Your instructions:
State, as a bare number, how many lines below contain "equal".

(Supplied data Opens)

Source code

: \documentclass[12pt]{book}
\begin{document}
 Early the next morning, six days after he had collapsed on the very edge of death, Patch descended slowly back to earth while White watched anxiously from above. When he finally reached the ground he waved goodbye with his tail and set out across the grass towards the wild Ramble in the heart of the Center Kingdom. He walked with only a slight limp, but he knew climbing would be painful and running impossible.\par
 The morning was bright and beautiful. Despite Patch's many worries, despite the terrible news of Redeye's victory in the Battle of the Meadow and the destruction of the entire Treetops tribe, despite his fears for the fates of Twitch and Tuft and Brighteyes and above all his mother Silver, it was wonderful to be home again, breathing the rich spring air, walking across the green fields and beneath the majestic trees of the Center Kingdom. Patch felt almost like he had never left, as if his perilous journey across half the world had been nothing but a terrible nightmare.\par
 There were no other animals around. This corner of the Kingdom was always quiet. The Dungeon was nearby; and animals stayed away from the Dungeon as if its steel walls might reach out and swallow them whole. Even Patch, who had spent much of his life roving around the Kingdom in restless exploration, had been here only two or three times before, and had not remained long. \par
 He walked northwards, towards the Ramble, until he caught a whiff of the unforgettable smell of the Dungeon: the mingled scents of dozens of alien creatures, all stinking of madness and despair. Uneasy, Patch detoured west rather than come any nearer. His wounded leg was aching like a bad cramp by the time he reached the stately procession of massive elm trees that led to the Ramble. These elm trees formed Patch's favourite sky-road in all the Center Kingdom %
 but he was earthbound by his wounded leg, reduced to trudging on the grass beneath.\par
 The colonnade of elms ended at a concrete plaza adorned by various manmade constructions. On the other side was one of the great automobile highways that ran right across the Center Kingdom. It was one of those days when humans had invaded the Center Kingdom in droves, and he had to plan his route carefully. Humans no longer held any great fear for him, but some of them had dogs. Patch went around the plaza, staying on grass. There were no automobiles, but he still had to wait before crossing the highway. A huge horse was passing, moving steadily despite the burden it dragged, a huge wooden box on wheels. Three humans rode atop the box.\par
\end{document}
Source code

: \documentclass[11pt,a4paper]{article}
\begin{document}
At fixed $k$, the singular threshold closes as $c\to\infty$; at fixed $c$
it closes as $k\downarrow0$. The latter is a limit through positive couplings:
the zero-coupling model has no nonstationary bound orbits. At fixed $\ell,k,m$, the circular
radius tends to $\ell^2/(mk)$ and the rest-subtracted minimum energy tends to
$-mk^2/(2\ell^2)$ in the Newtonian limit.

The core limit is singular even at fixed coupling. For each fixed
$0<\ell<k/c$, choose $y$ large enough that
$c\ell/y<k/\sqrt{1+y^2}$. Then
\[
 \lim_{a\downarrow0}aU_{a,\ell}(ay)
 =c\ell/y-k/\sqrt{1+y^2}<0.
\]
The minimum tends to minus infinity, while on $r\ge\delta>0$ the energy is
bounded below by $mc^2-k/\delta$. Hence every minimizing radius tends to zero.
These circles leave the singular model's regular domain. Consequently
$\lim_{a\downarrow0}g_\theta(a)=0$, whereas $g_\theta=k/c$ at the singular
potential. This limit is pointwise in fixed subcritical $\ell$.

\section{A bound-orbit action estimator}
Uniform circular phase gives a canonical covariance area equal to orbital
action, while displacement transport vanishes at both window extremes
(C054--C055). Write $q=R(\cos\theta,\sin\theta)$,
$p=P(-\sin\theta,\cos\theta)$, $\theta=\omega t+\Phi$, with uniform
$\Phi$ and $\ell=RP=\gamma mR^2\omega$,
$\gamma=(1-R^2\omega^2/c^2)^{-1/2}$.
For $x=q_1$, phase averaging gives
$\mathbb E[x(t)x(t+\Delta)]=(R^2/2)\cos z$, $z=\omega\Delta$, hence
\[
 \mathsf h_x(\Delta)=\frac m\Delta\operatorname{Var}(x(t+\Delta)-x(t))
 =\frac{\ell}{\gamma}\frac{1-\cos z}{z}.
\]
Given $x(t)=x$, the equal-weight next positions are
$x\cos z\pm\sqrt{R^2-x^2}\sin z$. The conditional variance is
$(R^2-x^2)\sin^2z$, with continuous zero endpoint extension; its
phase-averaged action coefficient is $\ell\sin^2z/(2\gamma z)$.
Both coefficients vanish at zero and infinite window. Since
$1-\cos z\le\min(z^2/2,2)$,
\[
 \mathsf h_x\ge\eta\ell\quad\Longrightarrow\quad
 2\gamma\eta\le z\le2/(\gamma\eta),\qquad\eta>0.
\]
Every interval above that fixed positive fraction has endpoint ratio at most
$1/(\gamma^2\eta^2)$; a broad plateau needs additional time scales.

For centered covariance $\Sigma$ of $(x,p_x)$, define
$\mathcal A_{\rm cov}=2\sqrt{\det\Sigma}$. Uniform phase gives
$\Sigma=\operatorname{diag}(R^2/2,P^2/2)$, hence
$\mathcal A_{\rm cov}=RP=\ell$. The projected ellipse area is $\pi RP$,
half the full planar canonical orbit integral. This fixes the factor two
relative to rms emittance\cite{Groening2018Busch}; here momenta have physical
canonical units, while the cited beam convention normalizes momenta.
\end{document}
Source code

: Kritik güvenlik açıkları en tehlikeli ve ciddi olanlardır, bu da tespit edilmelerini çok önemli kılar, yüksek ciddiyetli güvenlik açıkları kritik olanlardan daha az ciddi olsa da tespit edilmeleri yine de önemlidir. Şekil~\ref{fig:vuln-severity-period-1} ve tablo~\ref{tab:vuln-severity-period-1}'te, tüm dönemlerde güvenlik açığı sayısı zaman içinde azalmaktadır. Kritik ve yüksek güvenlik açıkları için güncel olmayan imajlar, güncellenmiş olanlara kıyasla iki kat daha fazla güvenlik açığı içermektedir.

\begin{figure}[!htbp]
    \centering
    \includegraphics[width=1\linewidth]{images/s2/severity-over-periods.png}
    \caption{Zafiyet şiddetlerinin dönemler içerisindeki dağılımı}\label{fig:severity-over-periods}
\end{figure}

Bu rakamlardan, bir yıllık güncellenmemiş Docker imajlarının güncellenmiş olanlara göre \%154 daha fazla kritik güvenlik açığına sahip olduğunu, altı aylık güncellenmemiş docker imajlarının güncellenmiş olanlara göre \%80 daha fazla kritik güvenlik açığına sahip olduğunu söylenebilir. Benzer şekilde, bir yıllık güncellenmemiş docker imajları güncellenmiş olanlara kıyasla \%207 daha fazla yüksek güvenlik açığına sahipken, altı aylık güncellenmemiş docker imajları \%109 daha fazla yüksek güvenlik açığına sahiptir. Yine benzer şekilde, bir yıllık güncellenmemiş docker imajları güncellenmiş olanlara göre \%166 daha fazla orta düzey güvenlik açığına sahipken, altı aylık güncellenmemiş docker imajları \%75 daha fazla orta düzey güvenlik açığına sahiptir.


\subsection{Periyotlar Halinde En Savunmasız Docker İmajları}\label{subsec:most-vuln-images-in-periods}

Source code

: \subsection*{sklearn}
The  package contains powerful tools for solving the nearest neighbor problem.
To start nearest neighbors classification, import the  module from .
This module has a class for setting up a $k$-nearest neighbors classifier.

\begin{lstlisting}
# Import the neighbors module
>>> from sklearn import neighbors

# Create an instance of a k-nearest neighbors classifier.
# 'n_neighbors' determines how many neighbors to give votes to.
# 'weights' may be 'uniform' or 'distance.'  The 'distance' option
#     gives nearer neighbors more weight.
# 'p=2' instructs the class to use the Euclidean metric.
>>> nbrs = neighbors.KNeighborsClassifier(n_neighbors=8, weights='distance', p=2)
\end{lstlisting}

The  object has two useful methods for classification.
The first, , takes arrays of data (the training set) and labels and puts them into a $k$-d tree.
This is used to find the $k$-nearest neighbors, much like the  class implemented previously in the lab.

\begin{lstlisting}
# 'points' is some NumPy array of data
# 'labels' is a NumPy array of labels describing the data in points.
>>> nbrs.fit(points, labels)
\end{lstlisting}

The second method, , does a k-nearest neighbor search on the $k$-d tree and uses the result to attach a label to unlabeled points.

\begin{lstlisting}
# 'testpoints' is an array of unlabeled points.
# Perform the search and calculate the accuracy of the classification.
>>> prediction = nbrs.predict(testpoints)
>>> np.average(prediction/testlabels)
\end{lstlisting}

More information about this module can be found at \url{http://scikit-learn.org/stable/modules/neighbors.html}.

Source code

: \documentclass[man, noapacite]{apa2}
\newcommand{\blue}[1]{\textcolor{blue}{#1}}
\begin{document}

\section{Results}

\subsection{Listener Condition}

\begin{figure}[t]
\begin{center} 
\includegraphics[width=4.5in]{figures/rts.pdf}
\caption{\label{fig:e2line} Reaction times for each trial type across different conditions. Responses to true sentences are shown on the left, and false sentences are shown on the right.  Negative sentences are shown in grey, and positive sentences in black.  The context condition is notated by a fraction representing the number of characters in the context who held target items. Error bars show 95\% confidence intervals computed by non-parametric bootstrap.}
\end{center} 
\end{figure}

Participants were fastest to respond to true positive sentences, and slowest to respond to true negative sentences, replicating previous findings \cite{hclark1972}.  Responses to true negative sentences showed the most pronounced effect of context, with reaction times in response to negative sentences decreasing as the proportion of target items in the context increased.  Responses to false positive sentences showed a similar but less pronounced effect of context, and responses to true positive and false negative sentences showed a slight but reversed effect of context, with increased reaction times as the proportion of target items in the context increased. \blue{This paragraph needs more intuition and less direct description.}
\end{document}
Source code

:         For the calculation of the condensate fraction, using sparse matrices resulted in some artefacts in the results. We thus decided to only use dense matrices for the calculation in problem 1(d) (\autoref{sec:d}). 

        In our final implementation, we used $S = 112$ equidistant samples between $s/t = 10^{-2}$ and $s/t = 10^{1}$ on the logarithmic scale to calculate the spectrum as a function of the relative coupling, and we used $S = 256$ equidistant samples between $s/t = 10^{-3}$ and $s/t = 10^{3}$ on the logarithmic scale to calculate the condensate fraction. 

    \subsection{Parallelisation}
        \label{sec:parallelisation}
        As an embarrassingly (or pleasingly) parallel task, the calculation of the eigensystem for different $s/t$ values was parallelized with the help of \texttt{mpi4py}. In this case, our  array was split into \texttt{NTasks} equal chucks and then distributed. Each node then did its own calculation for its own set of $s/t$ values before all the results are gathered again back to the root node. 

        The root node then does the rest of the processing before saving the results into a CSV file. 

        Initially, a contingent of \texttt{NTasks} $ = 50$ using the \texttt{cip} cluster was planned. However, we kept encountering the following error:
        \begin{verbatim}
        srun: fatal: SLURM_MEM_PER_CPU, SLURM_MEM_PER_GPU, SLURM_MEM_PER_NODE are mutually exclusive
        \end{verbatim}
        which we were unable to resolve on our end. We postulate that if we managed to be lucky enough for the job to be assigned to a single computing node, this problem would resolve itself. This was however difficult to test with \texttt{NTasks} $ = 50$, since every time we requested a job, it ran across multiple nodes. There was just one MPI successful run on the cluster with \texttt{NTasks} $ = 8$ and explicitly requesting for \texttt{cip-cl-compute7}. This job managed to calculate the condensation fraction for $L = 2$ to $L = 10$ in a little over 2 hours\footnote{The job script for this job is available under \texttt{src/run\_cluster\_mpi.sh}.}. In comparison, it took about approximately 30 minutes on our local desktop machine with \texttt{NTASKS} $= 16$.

(Supplied data Closes)

Result:
3